Bless that she may have requited love as well as unrequited love, but not TOO requited -at least until she is out of high school.
ha! perfect!
Awesome-ness
This is perfect.
I love this, Mel!
Mel, this is awesome! I loved that part of the book, it was so hilarious and heartfelt at the same time. And you have obviously achieved that here as well.
Brilliant!
Very funny…though I think my prayer would read a bit differently.
Fran, we want to see your prayer!! Want to share it with us?
You mean I should actually sit down and produce something tangible instead of just being puffed up in pride about my own awesome prayer that’s only existing in my head? :)
Honestly, I don’t think I’d be witty like this…I was just thinking that there are certain things I probably wouldn’t pray for. So, some parts of my prayer would probably look like this:
Please bless her that she may have no desire to hide her nakedness under colorful, strange tattoos. But if she so chooses that all tattooed words will be spelled correctly.
Ok, I’m wayyy to tired to really attempt cleverness here…I was just thinking that I wouldn’t care if my daughter had a nose ring or nipple ring or whatever, or if she wore pants saying “foxy” on the bum, or where she lived. I’d just hope that she’d be confident and strong, knowing that she is capable of choosing, and being, whatever she wants to. I’d just want her decisions to always be hers…if she wants to look mainstream I’d hope it’d be simply because it’s what she likes and not a result of trying to blend in with the crowd. If she had piercings, I wouldn’t care as long as I felt it was something she genuinely wanted and enjoyed and not a choice based on wanting to react or shock. Ya know…that kind of stuff. But, I realize this is a spin-off of Tina’s prayer (which was hilarious), and so I’m probably over-thinking this. :)
Spelling the tattoos correctly – LOVE it Fran.
I wrote the prayer as a collective Mormon Mothers’ Prayer based on Mormon culture and keeping the faith (hence the cheesy Mormon images) but in a “one generation” step ahead of progress – the sort of thing I see all the time when Mormon mothers talk about their daughters. I agree completely with your sentiments about being more concerned that our daughters make their own choices than what those choices actually are, but am wondering if I just living in a box since I don’t find that to be a typical LDS view. Do you?
Mel, I should have paid more attention (but I was really just frozen in front of the computer half-asleep when I typed my comments) since you mentioned that this was supposed to be a collective prayer (and not your very own). I think you did a great job. And, I don’t think you live in a box. I also don’t think that it’s the common trend to want our children be independent thinkers/decision makers.

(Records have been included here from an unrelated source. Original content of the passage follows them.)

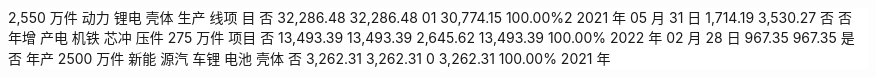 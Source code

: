 2,550
万件
动力
锂电
壳体
生产
线项
目
否
32,286.48
32,286.48
01
30,774.15
100.00%2
2021
年
05
月
31
日
1,714.19
3,530.27
否
否
年增
产电
机铁
芯冲
压件
275
万件
项目
否
13,493.39
13,493.39
2,645.62
13,493.39
100.00%
2022
年
02
月
28
日
967.35
967.35
是
否
年产
2500
万件
新能
源汽
车锂
电池
壳体
否
3,262.31
3,262.31
0
3,262.31
100.00%
2021
年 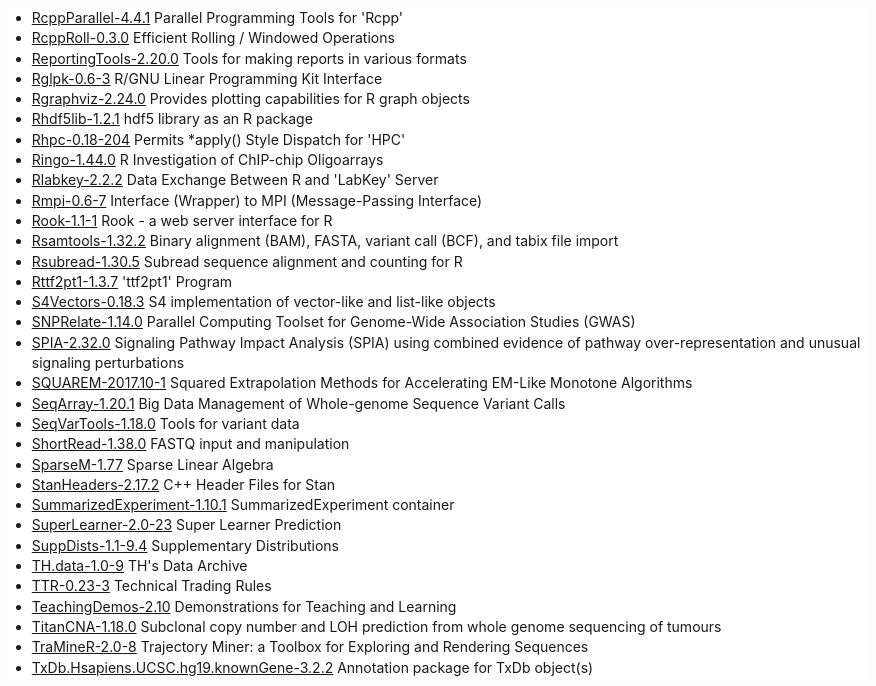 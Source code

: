   * [RcppParallel-4.4.1](https://cran.r-project.org/web/packages/RcppParallel/index.html) Parallel Programming Tools for 'Rcpp'
  * [RcppRoll-0.3.0](https://cran.r-project.org/web/packages/RcppRoll/index.html) Efficient Rolling / Windowed Operations
  * [ReportingTools-2.20.0](https://www.bioconductor.org/packages/release/bioc/html/ReportingTools.html) Tools for making reports in various formats
  * [Rglpk-0.6-3](https://cran.r-project.org/web/packages/Rglpk/index.html) R/GNU Linear Programming Kit Interface
  * [Rgraphviz-2.24.0](https://cran.r-project.org/web/packages/Rgraphviz/index.html) Provides plotting capabilities for R graph objects
  * [Rhdf5lib-1.2.1](https://www.bioconductor.org/packages/release/bioc/html/Rhdf5lib.html) hdf5 library as an R package
  * [Rhpc-0.18-204](https://cran.r-project.org/web/packages/Rhpc/index.html) Permits *apply() Style Dispatch for 'HPC'
  * [Ringo-1.44.0](https://www.bioconductor.org/packages/release/bioc/html/Ringo.html) R Investigation of ChIP-chip Oligoarrays
  * [Rlabkey-2.2.2](https://cran.r-project.org/web/packages/Rlabkey/index.html) Data Exchange Between R and 'LabKey' Server
  * [Rmpi-0.6-7](https://cran.r-project.org/web/packages/Rmpi/index.html) Interface (Wrapper) to MPI (Message-Passing Interface)
  * [Rook-1.1-1](https://cran.r-project.org/web/packages/Rook/index.html) Rook - a web server interface for R
  * [Rsamtools-1.32.2](https://www.bioconductor.org/packages/release/bioc/html/Rsamtools.html) Binary alignment (BAM), FASTA, variant call (BCF), and tabix file import
  * [Rsubread-1.30.5](https://www.bioconductor.org/packages/release/bioc/html/Rsubread.html) Subread sequence alignment and counting for R
  * [Rttf2pt1-1.3.7](https://cran.r-project.org/web/packages/Rttf2pt1/index.html) 'ttf2pt1' Program
  * [S4Vectors-0.18.3](https://www.bioconductor.org/packages/release/bioc/html/S4Vectors.html) S4 implementation of vector-like and list-like objects
  * [SNPRelate-1.14.0](https://cran.r-project.org/web/packages/SNPRelate/index.html) Parallel Computing Toolset for Genome-Wide Association Studies
(GWAS)
  * [SPIA-2.32.0](https://www.bioconductor.org/packages/release/bioc/html/SPIA.html) Signaling Pathway Impact Analysis (SPIA) using combined evidence of pathway over-representation and unusual signaling perturbations
  * [SQUAREM-2017.10-1](https://cran.r-project.org/web/packages/SQUAREM/index.html) Squared Extrapolation Methods for Accelerating EM-Like Monotone
Algorithms
  * [SeqArray-1.20.1](https://www.bioconductor.org/packages/release/bioc/html/SeqArray.html) Big Data Management of Whole-genome Sequence Variant Calls
  * [SeqVarTools-1.18.0](https://www.bioconductor.org/packages/release/bioc/html/SeqVarTools.html) Tools for variant data
  * [ShortRead-1.38.0](https://www.bioconductor.org/packages/release/bioc/html/ShortRead.html) FASTQ input and manipulation
  * [SparseM-1.77](https://cran.r-project.org/web/packages/SparseM/index.html) Sparse Linear Algebra
  * [StanHeaders-2.17.2](https://cran.r-project.org/web/packages/StanHeaders/index.html) C++ Header Files for Stan
  * [SummarizedExperiment-1.10.1](https://www.bioconductor.org/packages/release/bioc/html/SummarizedExperiment.html) SummarizedExperiment container
  * [SuperLearner-2.0-23](https://cran.r-project.org/web/packages/SuperLearner/index.html) Super Learner Prediction
  * [SuppDists-1.1-9.4](https://cran.r-project.org/web/packages/SuppDists/index.html) Supplementary Distributions
  * [TH.data-1.0-9](https://cran.r-project.org/web/packages/TH.data/index.html) TH's Data Archive
  * [TTR-0.23-3](https://cran.r-project.org/web/packages/TTR/index.html) Technical Trading Rules
  * [TeachingDemos-2.10](https://cran.r-project.org/web/packages/TeachingDemos/index.html) Demonstrations for Teaching and Learning
  * [TitanCNA-1.18.0](https://www.bioconductor.org/packages/release/bioc/html/TitanCNA.html) Subclonal copy number and LOH prediction from whole genome sequencing of tumours
  * [TraMineR-2.0-8](https://cran.r-project.org/web/packages/TraMineR/index.html) Trajectory Miner: a Toolbox for Exploring and Rendering
Sequences
  * [TxDb.Hsapiens.UCSC.hg19.knownGene-3.2.2](https://www.bioconductor.org/packages/release/bioc/html/TxDb.Hsapiens.UCSC.hg19.knownGene.html) Annotation package for TxDb object(s) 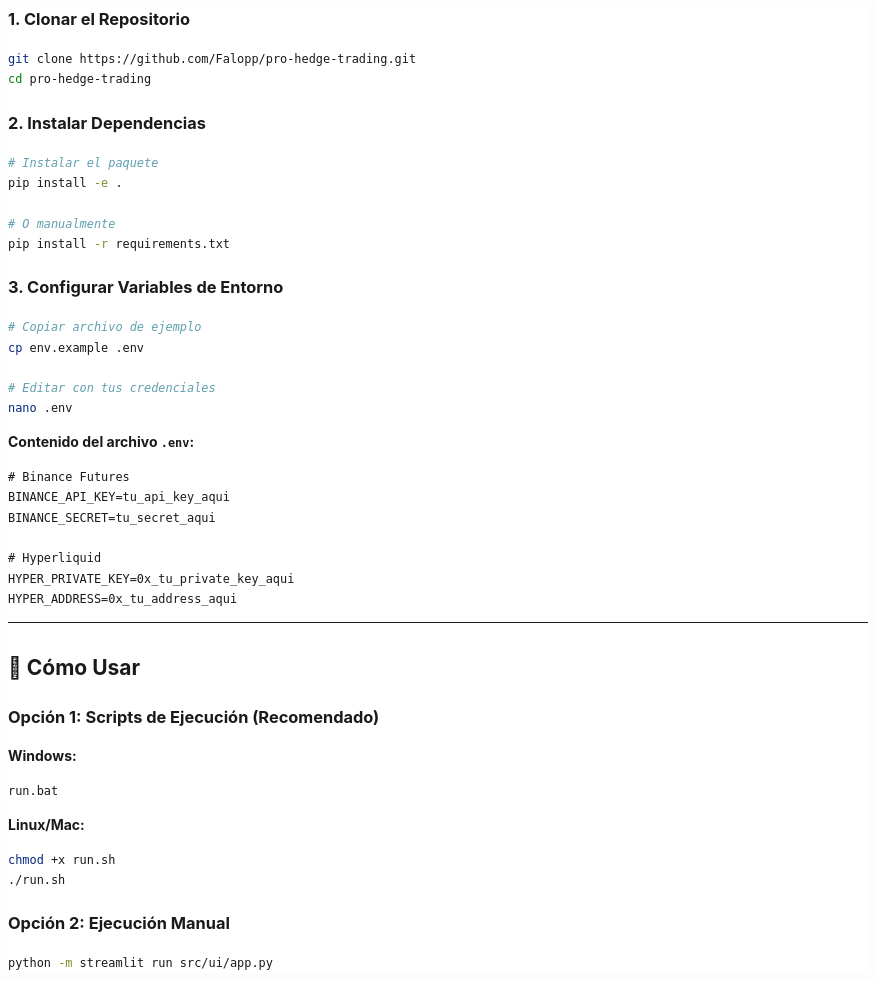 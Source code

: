 ### **1. Clonar el Repositorio**
```bash
git clone https://github.com/Falopp/pro-hedge-trading.git
cd pro-hedge-trading
```

### **2. Instalar Dependencias**
```bash
# Instalar el paquete
pip install -e .

# O manualmente
pip install -r requirements.txt
```

### **3. Configurar Variables de Entorno**
```bash
# Copiar archivo de ejemplo
cp env.example .env

# Editar con tus credenciales
nano .env
```

**Contenido del archivo `.env`:**
```env
# Binance Futures
BINANCE_API_KEY=tu_api_key_aqui
BINANCE_SECRET=tu_secret_aqui

# Hyperliquid
HYPER_PRIVATE_KEY=0x_tu_private_key_aqui
HYPER_ADDRESS=0x_tu_address_aqui
```

---

## 🚀 **Cómo Usar**

### **Opción 1: Scripts de Ejecución (Recomendado)**

**Windows:**
```cmd
run.bat
```

**Linux/Mac:**
```bash
chmod +x run.sh
./run.sh
```

### **Opción 2: Ejecución Manual**
```bash
python -m streamlit run src/ui/app.py
```
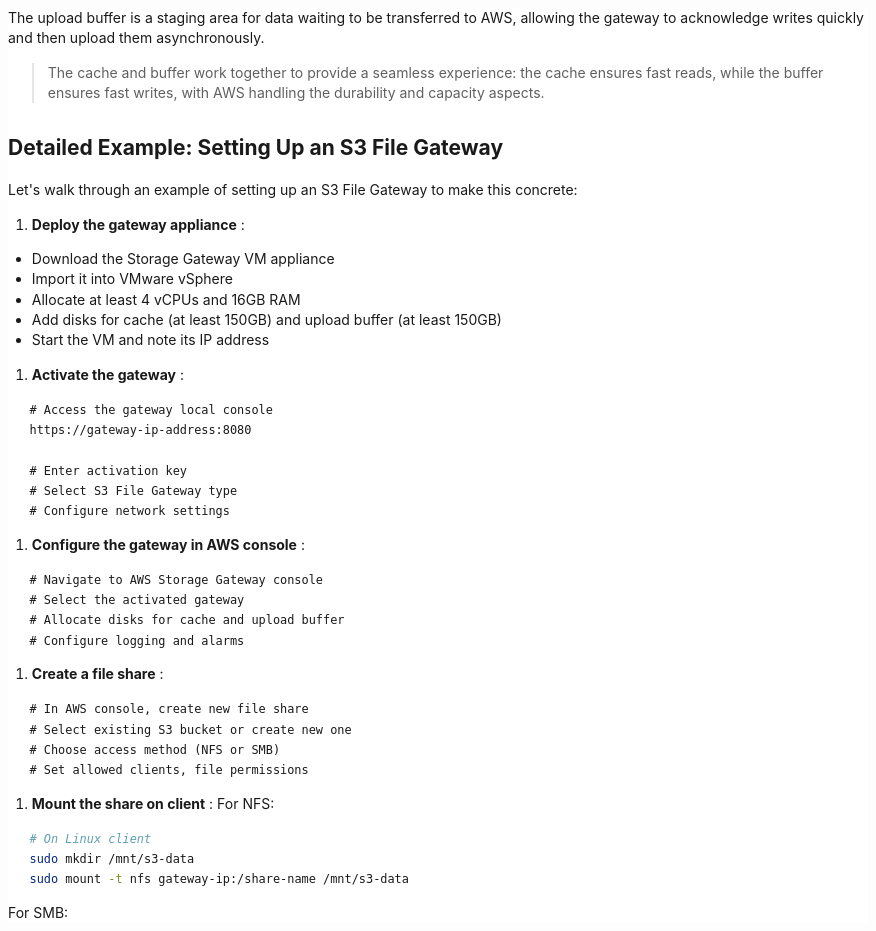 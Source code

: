 
The upload buffer is a staging area for data waiting to be transferred to AWS, allowing the gateway to acknowledge writes quickly and then upload them asynchronously.

> The cache and buffer work together to provide a seamless experience: the cache ensures fast reads, while the buffer ensures fast writes, with AWS handling the durability and capacity aspects.

## Detailed Example: Setting Up an S3 File Gateway

Let's walk through an example of setting up an S3 File Gateway to make this concrete:

1. **Deploy the gateway appliance** :

* Download the Storage Gateway VM appliance
* Import it into VMware vSphere
* Allocate at least 4 vCPUs and 16GB RAM
* Add disks for cache (at least 150GB) and upload buffer (at least 150GB)
* Start the VM and note its IP address

1. **Activate the gateway** :

```
   # Access the gateway local console
   https://gateway-ip-address:8080

   # Enter activation key
   # Select S3 File Gateway type
   # Configure network settings
```

1. **Configure the gateway in AWS console** :

```
   # Navigate to AWS Storage Gateway console
   # Select the activated gateway
   # Allocate disks for cache and upload buffer
   # Configure logging and alarms
```

1. **Create a file share** :

```
   # In AWS console, create new file share
   # Select existing S3 bucket or create new one
   # Choose access method (NFS or SMB)
   # Set allowed clients, file permissions
```

1. **Mount the share on client** :
   For NFS:

```bash
   # On Linux client
   sudo mkdir /mnt/s3-data
   sudo mount -t nfs gateway-ip:/share-name /mnt/s3-data
```

   For SMB:
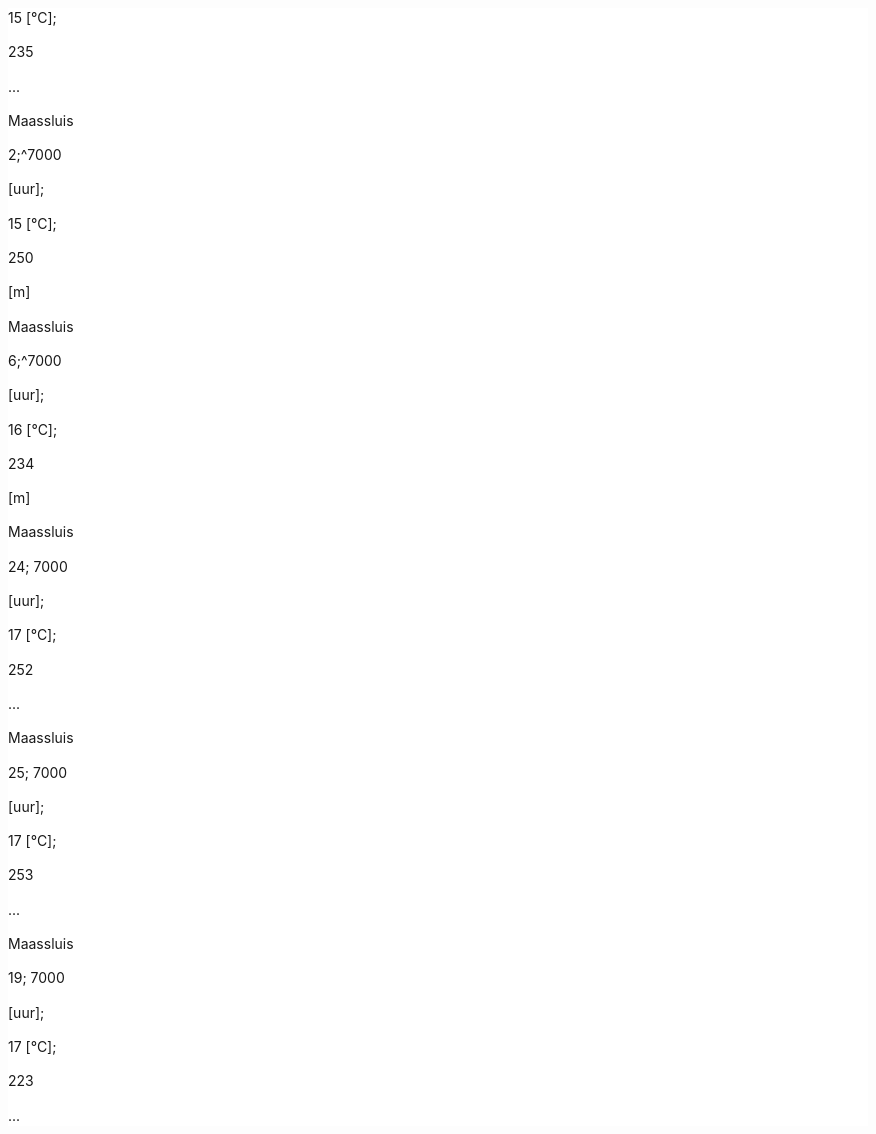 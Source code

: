  15 [°C]; 

 235 

 ... 

 Maassluis 

 2;^7000 

 [uur]; 

 15 [°C]; 

 250 

 [m] 

 Maassluis 

 6;^7000 

 [uur]; 

 16 [°C]; 

 234 

 [m] 

 Maassluis 

 24; 7000 

 [uur]; 

 17 [°C]; 

 252 

 ... 

 Maassluis 

 25; 7000 

 [uur]; 

 17 [°C]; 

 253 

 ... 

 Maassluis 

 19; 7000 

 [uur]; 

 17 [°C]; 

 223 

 ...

The Church trend still seems to be very much in favor of “following the leaders”.
And if I really would have been with it, I’d pray that my daughter would not only spell her tattoos correctly if she gets them, but she’d consider sharing the gospel by tattooing a scripture onto herself. Yeah! That’d be so sweet.
Ha ha! I love this, Fran. I would also like my kids to make decisions based on their own conscience, rather than one that was handed to them by me or by the school or by a church.